■ Exercise brief: Find every line in the data that contains the word "Control". Return each of those lines.

■ Task input:
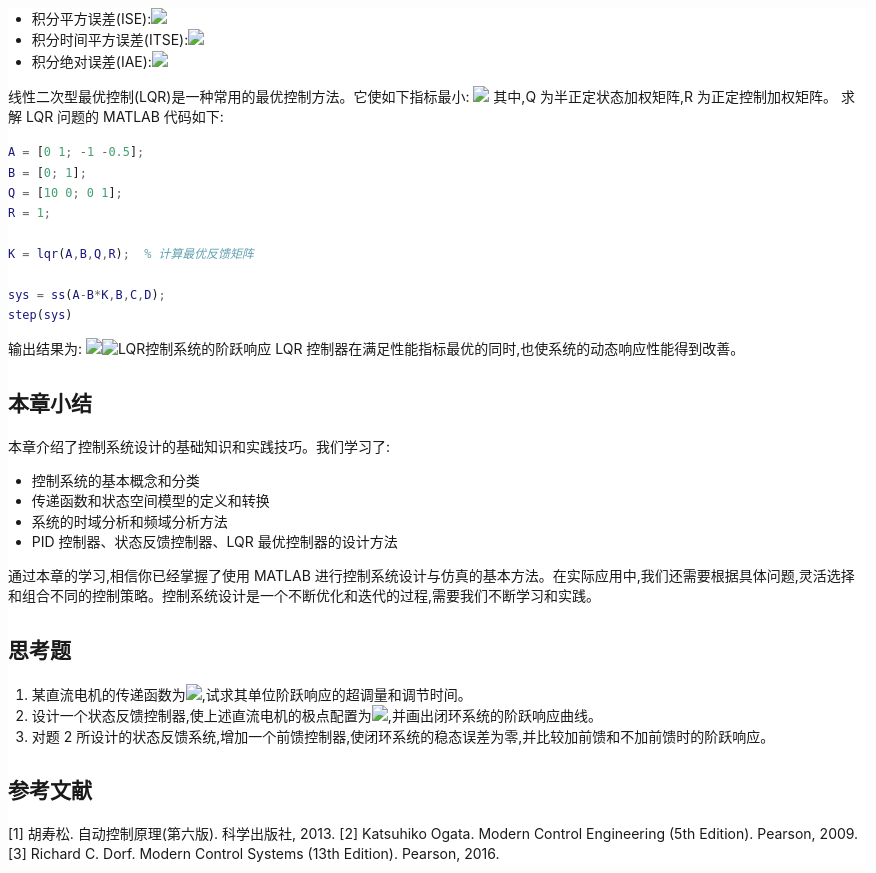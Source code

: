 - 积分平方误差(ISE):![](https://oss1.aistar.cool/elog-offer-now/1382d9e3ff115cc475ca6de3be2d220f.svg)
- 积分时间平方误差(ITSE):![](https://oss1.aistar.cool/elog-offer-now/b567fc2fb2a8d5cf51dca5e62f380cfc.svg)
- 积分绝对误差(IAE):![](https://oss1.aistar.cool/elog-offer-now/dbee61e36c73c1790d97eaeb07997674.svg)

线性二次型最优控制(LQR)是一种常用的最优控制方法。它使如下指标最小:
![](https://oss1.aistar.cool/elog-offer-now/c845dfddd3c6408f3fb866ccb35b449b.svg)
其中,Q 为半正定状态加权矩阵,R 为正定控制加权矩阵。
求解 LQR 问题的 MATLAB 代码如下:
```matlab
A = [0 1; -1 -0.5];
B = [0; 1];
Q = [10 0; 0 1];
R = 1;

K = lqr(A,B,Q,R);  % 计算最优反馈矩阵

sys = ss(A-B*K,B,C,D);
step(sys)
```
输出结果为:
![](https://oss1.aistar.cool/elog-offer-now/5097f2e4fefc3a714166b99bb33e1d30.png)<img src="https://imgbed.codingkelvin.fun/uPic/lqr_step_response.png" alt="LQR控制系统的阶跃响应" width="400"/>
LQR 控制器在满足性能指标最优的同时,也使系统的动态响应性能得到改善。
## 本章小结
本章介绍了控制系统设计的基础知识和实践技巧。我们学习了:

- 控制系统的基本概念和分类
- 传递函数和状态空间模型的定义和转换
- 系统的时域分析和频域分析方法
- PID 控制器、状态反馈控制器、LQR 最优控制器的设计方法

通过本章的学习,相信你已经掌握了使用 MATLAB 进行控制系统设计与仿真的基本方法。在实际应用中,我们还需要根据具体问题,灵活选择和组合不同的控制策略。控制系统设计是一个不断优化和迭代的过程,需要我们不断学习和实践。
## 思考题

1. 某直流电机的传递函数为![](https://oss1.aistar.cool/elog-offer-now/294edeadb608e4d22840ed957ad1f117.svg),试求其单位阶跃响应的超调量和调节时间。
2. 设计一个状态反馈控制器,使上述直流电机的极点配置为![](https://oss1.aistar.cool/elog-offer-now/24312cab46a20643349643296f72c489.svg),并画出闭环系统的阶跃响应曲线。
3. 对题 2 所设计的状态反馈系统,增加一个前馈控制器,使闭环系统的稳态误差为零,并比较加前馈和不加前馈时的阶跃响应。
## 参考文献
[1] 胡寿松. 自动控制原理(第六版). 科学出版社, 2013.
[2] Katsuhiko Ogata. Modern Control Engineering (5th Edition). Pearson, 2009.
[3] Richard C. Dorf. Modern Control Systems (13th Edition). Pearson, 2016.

■ Task solution:
[2] Katsuhiko Ogata. Modern Control Engineering (5th Edition). Pearson, 2009.
[3] Richard C. Dorf. Modern Control Systems (13th Edition). Pearson, 2016.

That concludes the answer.